--- Requirement ---
Scan the entries that follow and copy out every line containing "불러올수".

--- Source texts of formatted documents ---
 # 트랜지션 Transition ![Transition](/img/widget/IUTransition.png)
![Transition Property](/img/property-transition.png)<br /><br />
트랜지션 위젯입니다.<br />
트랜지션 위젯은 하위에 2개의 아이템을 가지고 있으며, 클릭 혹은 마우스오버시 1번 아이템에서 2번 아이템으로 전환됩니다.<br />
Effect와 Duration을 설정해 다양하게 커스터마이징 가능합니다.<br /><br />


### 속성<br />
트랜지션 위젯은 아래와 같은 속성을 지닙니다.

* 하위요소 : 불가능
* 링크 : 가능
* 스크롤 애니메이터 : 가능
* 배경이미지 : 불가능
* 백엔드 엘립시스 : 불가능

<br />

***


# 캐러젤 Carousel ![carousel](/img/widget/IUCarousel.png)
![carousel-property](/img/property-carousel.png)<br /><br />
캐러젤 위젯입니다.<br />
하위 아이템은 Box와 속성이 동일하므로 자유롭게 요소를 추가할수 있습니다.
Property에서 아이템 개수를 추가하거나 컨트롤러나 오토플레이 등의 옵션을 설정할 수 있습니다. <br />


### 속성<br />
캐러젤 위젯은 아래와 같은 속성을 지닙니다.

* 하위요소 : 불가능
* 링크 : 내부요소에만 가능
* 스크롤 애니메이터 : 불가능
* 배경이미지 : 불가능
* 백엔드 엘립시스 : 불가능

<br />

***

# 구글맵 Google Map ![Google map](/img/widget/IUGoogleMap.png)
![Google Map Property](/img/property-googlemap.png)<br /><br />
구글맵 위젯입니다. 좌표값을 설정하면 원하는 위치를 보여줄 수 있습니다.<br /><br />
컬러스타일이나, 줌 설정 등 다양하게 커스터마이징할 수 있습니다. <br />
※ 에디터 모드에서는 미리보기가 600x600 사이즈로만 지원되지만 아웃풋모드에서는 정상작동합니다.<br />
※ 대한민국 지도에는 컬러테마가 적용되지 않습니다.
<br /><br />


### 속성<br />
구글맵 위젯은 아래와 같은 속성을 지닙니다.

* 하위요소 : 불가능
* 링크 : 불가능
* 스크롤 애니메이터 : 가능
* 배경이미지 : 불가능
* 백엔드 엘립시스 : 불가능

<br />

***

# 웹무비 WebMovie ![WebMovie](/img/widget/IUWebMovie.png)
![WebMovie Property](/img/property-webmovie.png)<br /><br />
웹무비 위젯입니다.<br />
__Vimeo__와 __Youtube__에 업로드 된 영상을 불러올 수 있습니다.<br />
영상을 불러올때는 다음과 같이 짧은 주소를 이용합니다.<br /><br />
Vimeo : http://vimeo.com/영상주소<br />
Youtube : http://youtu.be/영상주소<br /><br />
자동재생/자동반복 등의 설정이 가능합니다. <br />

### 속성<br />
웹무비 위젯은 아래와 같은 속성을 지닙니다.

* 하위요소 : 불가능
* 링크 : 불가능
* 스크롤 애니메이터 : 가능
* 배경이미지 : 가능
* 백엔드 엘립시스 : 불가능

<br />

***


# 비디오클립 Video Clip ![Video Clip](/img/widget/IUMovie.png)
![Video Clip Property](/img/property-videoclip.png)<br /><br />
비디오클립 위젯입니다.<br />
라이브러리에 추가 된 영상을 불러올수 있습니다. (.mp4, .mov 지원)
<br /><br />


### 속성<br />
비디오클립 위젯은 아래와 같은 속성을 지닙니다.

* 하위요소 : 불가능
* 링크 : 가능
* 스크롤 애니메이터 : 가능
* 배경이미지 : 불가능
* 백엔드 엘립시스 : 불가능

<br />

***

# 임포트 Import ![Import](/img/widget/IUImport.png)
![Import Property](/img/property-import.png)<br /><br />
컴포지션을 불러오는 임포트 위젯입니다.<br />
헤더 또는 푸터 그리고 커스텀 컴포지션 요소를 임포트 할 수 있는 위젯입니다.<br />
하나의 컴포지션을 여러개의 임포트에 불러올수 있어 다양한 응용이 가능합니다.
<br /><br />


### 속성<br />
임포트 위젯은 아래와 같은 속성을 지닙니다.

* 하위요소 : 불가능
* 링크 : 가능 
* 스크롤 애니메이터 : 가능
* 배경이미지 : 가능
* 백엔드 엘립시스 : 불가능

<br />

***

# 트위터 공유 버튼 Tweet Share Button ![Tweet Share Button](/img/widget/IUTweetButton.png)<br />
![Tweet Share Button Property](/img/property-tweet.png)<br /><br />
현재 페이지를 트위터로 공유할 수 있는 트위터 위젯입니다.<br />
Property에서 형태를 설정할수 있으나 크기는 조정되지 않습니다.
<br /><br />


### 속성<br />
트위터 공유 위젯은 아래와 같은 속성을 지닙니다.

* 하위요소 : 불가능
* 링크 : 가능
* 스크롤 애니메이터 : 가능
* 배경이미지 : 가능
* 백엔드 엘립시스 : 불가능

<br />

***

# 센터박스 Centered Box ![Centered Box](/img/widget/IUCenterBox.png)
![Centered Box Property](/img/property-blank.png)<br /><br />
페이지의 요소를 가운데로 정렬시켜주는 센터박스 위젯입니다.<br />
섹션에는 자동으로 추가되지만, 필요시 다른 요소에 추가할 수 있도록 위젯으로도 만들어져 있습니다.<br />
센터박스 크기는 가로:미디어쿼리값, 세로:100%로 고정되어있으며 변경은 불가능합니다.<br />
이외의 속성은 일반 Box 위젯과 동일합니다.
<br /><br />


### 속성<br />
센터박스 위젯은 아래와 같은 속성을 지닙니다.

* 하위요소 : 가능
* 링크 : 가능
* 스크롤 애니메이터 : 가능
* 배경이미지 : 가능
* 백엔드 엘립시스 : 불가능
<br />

--- Answer for the task ---
라이브러리에 추가 된 영상을 불러올수 있습니다. (.mp4, .mov 지원)
하나의 컴포지션을 여러개의 임포트에 불러올수 있어 다양한 응용이 가능합니다.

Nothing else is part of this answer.